Ale jest jeszcze jedna kwestia: woda w źródle może się skończyć i prąd przestanie płynąć. Tu pojawia się bateria, która zadziała jak pompa przetaczająca wodę z morza z powrotem na szczyt. Uznajmy, że nasza pompa jest zasilana silnikiem spalinowym. Gdy braknie paliwa, pompa przestanie przetaczać wodę, źródło po chwili wyschnie i prąd przestanie płynąć. Wtedy trzeba zmienić baterię na nową lub zatankować obecną (jeśli jest taka możliwość).

źródło prądu stałego

Prąd opisuje się najczęściej dwoma parametrami: napięciem i natężeniem mierzonymi w Woltach (V) i Amperach (A). Trzymając się porównania do rzeki, można przyjąć takie tłumaczenie: napięcie to wysokość źródła nad poziom morza, co nadaje rzece prędkość, a natężenie to ilość płynącej wody. Trzeba pamiętać, że natężenie jest znacznie groźniejsze od napięcia, ponieważ nawet wolno płynąca duża masa wody może narobić wiele szkód, jak powódź. A szybko płynący mały strumyk raczej nie stanowi zagrożenia.

Pole magnetyczne

Ufff, sporo już wiemy i jesteśmy coraz bliżej zrozumienia zasady działania silnika elektrycznego. Została nam jeszcze jedna kwestia do omówienia, czyli pole magnetyczne. Wspomniane wcześniej łososie, czyli elektrony, to naładowane ujemnie cząsteczki, które będą zmierzać tam, gdzie są cząsteczki dodatnie, aby wszędzie było po równo plusów i minusów. Jeśli natomiast nie pozwolimy im się poruszać, stworzą skupiska o odmiennych ładunkach. Takim przykładem dwóch skupisk jest magnes. Jeśli weźmiemy dwa magnesy i przysuniemy je do siebie, to zależnie od ich pozycji względem siebie, będą się przyciągać lub odpychać. Jak się zapewne domyślasz, przyciągają się skupiska o przeciwnych ładunkach. Skupiska te nazywamy biegunami. Nasza planeta też ma bieguny, wiesz?

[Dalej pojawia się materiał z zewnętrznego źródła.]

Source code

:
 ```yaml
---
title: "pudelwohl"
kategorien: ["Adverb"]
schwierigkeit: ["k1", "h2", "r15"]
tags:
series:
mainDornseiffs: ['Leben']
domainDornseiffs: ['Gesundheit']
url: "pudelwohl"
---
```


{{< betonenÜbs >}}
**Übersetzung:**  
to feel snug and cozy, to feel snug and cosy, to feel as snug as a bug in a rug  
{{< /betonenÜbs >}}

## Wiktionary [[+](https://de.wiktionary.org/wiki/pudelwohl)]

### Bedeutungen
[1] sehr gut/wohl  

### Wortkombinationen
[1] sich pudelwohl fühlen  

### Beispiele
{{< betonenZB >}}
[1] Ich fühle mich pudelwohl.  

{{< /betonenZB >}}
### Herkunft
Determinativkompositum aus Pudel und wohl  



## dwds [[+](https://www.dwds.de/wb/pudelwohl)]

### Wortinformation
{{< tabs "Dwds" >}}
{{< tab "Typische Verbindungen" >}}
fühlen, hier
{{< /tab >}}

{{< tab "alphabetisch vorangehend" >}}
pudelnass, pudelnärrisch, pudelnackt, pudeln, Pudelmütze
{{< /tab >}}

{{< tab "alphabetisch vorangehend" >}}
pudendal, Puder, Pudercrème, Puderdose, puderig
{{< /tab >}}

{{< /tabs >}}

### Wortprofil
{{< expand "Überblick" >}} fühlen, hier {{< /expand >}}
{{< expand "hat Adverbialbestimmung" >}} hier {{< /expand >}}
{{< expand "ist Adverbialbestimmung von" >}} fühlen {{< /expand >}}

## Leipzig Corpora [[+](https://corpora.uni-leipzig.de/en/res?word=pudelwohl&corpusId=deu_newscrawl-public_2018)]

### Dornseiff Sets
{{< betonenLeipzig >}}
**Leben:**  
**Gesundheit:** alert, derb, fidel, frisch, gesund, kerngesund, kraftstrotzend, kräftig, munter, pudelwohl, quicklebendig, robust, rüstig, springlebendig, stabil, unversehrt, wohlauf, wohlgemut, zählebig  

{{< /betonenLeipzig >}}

Możesz zaobserwować linie pola magnetycznego. Weź magnes, połóż na nim kartkę papieru, po czym wysyp na nią opiłki żelaza. Zobaczysz, że zaczną układać się w charakterystyczne linie.

pole magnetyczne

Prąd płynąc w kablu wytwarza dodatnie pole magnetyczne, które wiruje zgodnie z kierunkiem ruchu wskazówek zegara, gdzie kabel jest ich osią, a prąd biegnie od nas w stronę tarczy. Zwijając kabel w sprężynkę wokół np. gwoździa, tworzymy dla tego pola „tor”, gdzie z jednej strony będzie ładunek dodatni, a z drugiej ujemny. W ten sposób działają elektromagnesy. Używa się ich na złomowiskach, gdzie służą do przenoszenia metalu z miejsca na miejsce. Po odłączeniu baterii magnes przestaje działać i całe to żelastwo spada na ziemię. I teraz pewnie przychodzi Ci do głowy pewne ważne pytanie:

Skoro prąd może stworzyć magnes, to czy z pomocą magnesu można stworzyć prąd?

Tak! Jeśli w elektromagnesie zastąpisz baterię żaróweczką lub diodą LED, a zamiast gwoździa umieścisz między zwojami sprężynki magnes i nim poruszysz, wprawisz elektrony w ruch i otrzymasz prąd, który spowoduje krótki błysk światła. Im dłuższa i gęstsza sprężynka, tym więcej prądu. Dlatego znajdując sposób na szybkie poruszanie magnesem, uzyskasz pulsujące światło — tak działa prąd zmienny, który płynie w gniazdku. Może to być ruch w przód i w tył albo obrotowy.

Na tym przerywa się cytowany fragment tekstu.